On Wednesday 6 March, we recommence the semi-public sessions of our ongoing reading group, focused the coming two years on the research field of Edition V - Appropriation and Dedication (2013 - 2014).
Our reading group sessions on Affect led us to a new field of interest, that is also much informed by our collaborations with Louise Lawler and Sven Lütticken within the Performance in Residence programme. A text by Helen Molesworth that we read in our first meeting on affect was important in thinking through the meaning of appropriation in Lawler's work, not from the perspective of institutional critique, but as an affective relation of acknowledgement and porosity that she establishes with her subject matter.
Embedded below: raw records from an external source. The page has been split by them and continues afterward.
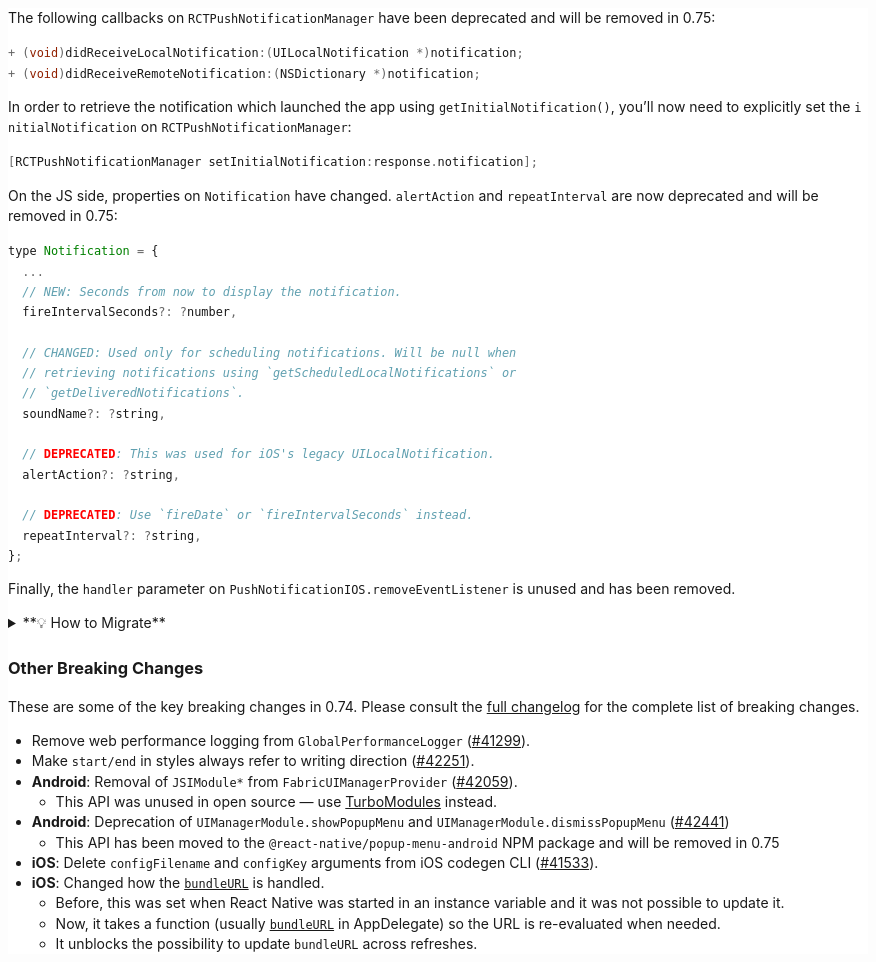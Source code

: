 The following callbacks on `RCTPushNotificationManager` have been deprecated and will be removed in 0.75:

```objectivec
+ (void)didReceiveLocalNotification:(UILocalNotification *)notification;
+ (void)didReceiveRemoteNotification:(NSDictionary *)notification;
```

In order to retrieve the notification which launched the app using `getInitialNotification()`, you’ll now need to explicitly set the `initialNotification` on `RCTPushNotificationManager`:

```objectivec
[RCTPushNotificationManager setInitialNotification:response.notification];
```

On the JS side, properties on `Notification` have changed. `alertAction` and `repeatInterval` are now deprecated and will be removed in 0.75:

```js
type Notification = {
  ...
  // NEW: Seconds from now to display the notification.
  fireIntervalSeconds?: ?number,

  // CHANGED: Used only for scheduling notifications. Will be null when
  // retrieving notifications using `getScheduledLocalNotifications` or
  // `getDeliveredNotifications`.
  soundName?: ?string,

  // DEPRECATED: This was used for iOS's legacy UILocalNotification.
  alertAction?: ?string,

  // DEPRECATED: Use `fireDate` or `fireIntervalSeconds` instead.
  repeatInterval?: ?string,
};
```

Finally, the `handler` parameter on `PushNotificationIOS.removeEventListener` is unused and has been removed.

<details><summary>**💡 How to Migrate**</summary></details>

### Other Breaking Changes

These are some of the key breaking changes in 0.74. Please consult the [full changelog](https://github.com/facebook/react-native/blob/main/CHANGELOG.md) for the complete list of breaking changes.

- Remove web performance logging from `GlobalPerformanceLogger` ([#41299](https://github.com/facebook/react-native/pull/41299)).
- Make `start/end` in styles always refer to writing direction ([#42251](https://github.com/facebook/react-native/pull/42251)).
- **Android**: Removal of `JSIModule*` from `FabricUIManagerProvider` ([#42059](https://github.com/facebook/react-native/pull/42059)).
  - This API was unused in open source — use [TurboModules](https://github.com/reactwg/react-native-new-architecture/blob/main/docs/turbo-modules.md) instead.
- **Android**: Deprecation of `UIManagerModule.showPopupMenu` and `UIManagerModule.dismissPopupMenu` ([#42441](https://github.com/facebook/react-native/pull/42441))
  - This API has been moved to the `@react-native/popup-menu-android` NPM package and will be removed in 0.75
- **iOS**: Delete `configFilename` and `configKey` arguments from iOS codegen CLI ([#41533](https://github.com/facebook/react-native/pull/41533)).
- **iOS**: Changed how the [`bundleURL`](https://github.com/facebook/react-native/pull/43994) is handled.
  - Before, this was set when React Native was started in an instance variable and it was not possible to update it.
  - Now, it takes a function (usually [`bundleURL`](https://github.com/facebook/react-native/blob/0.74-stable/packages/react-native/template/ios/HelloWorld/AppDelegate.mm#L22-L29) in AppDelegate) so the URL is re-evaluated when needed. 
  - It unblocks the possibility to update `bundleURL` across refreshes.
In our first meeting, we further introduce our interest in Appropriation and Dedication as well as our plans for the coming months. In this meeting, we will read a text by Isabelle Graw titled ‘Dedication replacing appropriation: fascination, subversion, and dispossession in appropriation art' from the catalogue Louise Lawler and Others (2004). Graw is a Professor for Art Theory and Art History at the Staatliche Hochschule für Bildende Künste (Städelschule) in Frankfurt am Main, Germany, where she co-founded the Institute of Art Criticism. She is an art critic and co-founder of the magazine Texte zur Kunst.
Alongside this text, and to provide background for the economic meanings of appropriation that Graw proposes at the end of her text, we will read a chapter from David Harvey's book A Brief History of Neoliberalism from 2007. Harvey is the Distinguished Professor of Anthropology and Geography at the Graduate Center of the City University of New York (CUNY) and a well-worn Marxist.